Once you find the line containing "a Shiny app?|10|2021-07-02|2021-04-30|" in the data below, copy it and each following line exactly, up to and including the line containing "public health practitioners|10|2021-07-24|2021-04-14|", and nothing else.

Data records
┄┄┄┄┄┄┄┄┄┄

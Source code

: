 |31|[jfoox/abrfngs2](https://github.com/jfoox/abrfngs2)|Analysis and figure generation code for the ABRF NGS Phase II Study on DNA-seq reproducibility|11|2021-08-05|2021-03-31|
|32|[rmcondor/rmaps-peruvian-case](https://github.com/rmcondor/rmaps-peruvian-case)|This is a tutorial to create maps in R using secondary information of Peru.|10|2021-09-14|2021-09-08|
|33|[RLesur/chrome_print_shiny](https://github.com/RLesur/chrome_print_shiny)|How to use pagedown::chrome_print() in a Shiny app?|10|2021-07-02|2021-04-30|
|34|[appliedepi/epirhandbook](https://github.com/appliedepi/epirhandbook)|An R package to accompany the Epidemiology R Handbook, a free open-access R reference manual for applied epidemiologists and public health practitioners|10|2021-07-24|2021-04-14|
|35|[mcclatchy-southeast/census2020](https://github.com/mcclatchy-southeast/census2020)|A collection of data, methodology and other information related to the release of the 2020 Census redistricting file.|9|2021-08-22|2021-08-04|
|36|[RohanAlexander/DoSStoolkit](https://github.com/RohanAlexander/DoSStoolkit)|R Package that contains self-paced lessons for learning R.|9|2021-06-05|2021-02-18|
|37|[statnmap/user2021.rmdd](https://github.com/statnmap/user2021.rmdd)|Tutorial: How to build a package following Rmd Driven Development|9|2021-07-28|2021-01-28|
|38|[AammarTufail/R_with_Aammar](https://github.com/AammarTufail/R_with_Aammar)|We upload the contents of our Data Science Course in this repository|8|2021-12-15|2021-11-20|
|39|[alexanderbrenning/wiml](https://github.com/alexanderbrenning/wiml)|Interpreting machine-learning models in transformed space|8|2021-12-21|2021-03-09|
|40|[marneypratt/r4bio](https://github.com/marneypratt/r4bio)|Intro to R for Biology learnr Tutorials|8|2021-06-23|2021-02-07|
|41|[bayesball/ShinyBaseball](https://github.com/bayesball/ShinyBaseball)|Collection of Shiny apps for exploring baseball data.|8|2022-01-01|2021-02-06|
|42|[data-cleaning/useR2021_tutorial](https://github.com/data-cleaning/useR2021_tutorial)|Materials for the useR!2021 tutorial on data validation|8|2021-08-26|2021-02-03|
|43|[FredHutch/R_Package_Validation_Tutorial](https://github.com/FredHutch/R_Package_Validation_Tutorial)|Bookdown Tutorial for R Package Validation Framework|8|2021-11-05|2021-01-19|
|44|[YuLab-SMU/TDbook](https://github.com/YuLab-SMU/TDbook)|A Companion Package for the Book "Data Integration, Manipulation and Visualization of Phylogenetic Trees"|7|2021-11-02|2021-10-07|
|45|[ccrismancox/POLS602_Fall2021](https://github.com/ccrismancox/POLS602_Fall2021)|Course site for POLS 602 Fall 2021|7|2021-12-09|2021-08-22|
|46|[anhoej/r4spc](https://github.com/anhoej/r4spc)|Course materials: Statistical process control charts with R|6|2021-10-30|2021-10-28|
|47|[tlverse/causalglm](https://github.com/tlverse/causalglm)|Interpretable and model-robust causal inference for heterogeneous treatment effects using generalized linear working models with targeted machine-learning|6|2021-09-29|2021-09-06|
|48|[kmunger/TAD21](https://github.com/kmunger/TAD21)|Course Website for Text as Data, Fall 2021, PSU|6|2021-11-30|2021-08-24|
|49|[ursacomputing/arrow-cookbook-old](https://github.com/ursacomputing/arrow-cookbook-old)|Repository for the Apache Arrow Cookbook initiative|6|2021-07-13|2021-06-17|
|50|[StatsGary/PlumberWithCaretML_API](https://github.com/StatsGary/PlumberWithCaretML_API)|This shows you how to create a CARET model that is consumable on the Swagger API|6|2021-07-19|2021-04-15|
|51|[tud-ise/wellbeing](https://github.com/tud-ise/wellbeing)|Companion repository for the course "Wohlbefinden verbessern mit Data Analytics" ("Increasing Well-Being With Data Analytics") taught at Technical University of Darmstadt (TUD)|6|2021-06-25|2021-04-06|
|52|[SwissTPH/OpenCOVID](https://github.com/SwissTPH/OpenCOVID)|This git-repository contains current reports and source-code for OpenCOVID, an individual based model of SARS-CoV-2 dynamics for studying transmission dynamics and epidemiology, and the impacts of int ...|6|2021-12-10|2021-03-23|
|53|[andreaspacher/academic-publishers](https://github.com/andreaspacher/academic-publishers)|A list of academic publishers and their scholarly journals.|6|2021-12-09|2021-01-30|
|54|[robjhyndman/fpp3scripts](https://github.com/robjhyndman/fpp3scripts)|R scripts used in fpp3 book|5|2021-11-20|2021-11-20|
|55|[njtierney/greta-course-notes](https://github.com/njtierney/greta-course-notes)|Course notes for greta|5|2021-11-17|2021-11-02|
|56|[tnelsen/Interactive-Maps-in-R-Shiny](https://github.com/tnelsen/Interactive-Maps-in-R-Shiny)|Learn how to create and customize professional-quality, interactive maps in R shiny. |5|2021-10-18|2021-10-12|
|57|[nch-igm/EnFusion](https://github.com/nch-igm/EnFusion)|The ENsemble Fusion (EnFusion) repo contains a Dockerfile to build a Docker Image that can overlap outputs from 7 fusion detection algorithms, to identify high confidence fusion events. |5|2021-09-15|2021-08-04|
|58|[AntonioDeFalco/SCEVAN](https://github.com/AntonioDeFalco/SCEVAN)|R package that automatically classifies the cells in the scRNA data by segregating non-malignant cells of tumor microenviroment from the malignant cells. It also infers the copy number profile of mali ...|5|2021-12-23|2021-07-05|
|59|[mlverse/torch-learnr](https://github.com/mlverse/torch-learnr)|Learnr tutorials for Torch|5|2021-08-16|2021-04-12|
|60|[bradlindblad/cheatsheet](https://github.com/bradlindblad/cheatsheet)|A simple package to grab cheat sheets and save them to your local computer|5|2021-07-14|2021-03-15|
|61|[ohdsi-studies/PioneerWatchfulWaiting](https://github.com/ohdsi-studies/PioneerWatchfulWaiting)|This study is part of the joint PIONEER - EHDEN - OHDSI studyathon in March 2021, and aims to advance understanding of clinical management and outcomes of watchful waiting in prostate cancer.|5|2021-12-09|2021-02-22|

┄┄┄┄┄┄┄┄┄┄

**Completed task:**
|33|[RLesur/chrome_print_shiny](https://github.com/RLesur/chrome_print_shiny)|How to use pagedown::chrome_print() in a Shiny app?|10|2021-07-02|2021-04-30|
|34|[appliedepi/epirhandbook](https://github.com/appliedepi/epirhandbook)|An R package to accompany the Epidemiology R Handbook, a free open-access R reference manual for applied epidemiologists and public health practitioners|10|2021-07-24|2021-04-14|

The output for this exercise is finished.